1)前記タンパク質をコードする前記遺伝子の全体または一部を欠失させる方法;
2)前記タンパク質をコードする前記遺伝子の発現が減少するように発現調節領域(または発現調節配列)の変形、
3)前記タンパク質の活性が除去または弱化するようにタンパク質をコードする前記遺伝子配列の変形、
4)前記タンパク質をコードする前記遺伝子の転写体に相補的に結合するアンチセンスオリゴヌクレオチド(例えば、アンチセンスRNA)の導入;
5)前記タンパク質をコードする前記遺伝子のシャイン・ダルガノ(Shine-Dalgarno)配列前端にシャイン・ダルガノ配列と相補的な配列を付加して2次構造物を形成させてリボソーム(ribosome)の付着を不可能にさせる方法;
6)前記タンパク質をコードする前記遺伝子のポリヌクレオチド配列のORF(open reading frame)の3’末端に反対方向に転写するプロモーターを付加する方法(Reverse transcription engineering,RTE)などがあり、これらの組合せでも達成することができるが、これに特に制限されるものではない。
【0089】
具体的には、前記タンパク質をコードする前記遺伝子の一部または全体を欠失する方法は、微生物内染色体挿入用ベクターを通じて染色体内内在的目的タンパク質をコードするポリヌクレオチドを一部ヌクレオチド配列が欠失したポリヌクレオチドまたはマーカー遺伝子で交換することにより行われ得る。
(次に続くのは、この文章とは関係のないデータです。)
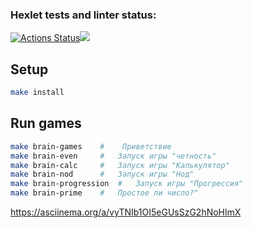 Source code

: ### Hexlet tests and linter status:
[![Actions Status](https://github.com/Burundok/frontend-project-44/workflows/hexlet-check/badge.svg)](https://github.com/Burundok/frontend-project-44/actions)<a href="https://codeclimate.com/github/Burundok/frontend-project-44/maintainability"><img src="https://api.codeclimate.com/v1/badges/617426271beb9c7e50e9/maintainability" /></a>

## Setup

```bash
make install
```

## Run games

```bash
make brain-games    #	 Приветствие
make brain-even     #   Запуск игры "четность"
make brain-calc     #	Запуск игры "Калькулятор"
make brain-nod      #	Запуск игры "Нод"
make brain-progression  #	Запуск игры "Прогрессия"
make brain-prime    #	Простое ли число?"
```

https://asciinema.org/a/vyTNIb1OI5eGUsSzG2hNoHlmX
このようなポリヌクレオチドの一部または全体を欠失する方法の一例として相同組換えによりポリヌクレオチドを欠失させる方法が用いることができるが、これに限定されない。
【0090】
また、前記遺伝子の一部または全体を欠損させる方法は、紫外線のような光または化学物質を利用して突然変異を誘発し、得られた突然変異体から目的遺伝子が欠損された菌株を選別して行われ得る。前記遺伝子欠損方法にはDNA組換え技術による方法が含まれる。前記DNA組換え技術には、例えば、目的遺伝子と相同性があるヌクレオチド配列を含むヌクレオチド配列またはベクターを前記微生物に注入して相同組換え(homologous recombination)が起きるようにすることにより行われ得る。また、前記注入されるヌクレオチド配列またはベクターには優性選別マーカーを含むことができるが、これに制限されるものではない。
【0091】
また、前記発現調節配列を変形する方法は、当該分野によく知られた多様な方法の適用で達成することができる。前記方法の例として、前記発現調節領域(または発現調節配列)の活性をより一層弱化するようにポリヌクレオチド配列を欠失、挿入、非保存的または保存的置換またはこれらの組合せで発現調節領域(または発現調節配列)上の変異を誘導して行ったり、より一層弱い活性を有するポリヌクレオチド配列で交換することにより行うことができる。前記発現調節領域には、プロモーター、オペレーター配列、リボソーム結合部位をコードする配列、及び転写と解読の終結を調節する配列を含むが、これに限定されるものではない。
【0092】
また、前記遺伝子配列を変形する方法は、前記ポリペプチドの活性をより一層弱化するように遺伝子配列を欠失、挿入、非保存的または保存的置換またはこれらの組合せで配列上の変異を誘導して行ったり、より一層弱い活性を有するように改良された遺伝子配列または活性がないように改良された遺伝子配列で交換することにより行うことができるが、これに限定されるものではない。
【0093】
例えば、遺伝子配列内変異を導入して終結コドンを形成させることにより、遺伝子の発現を阻害したり弱化させることができる。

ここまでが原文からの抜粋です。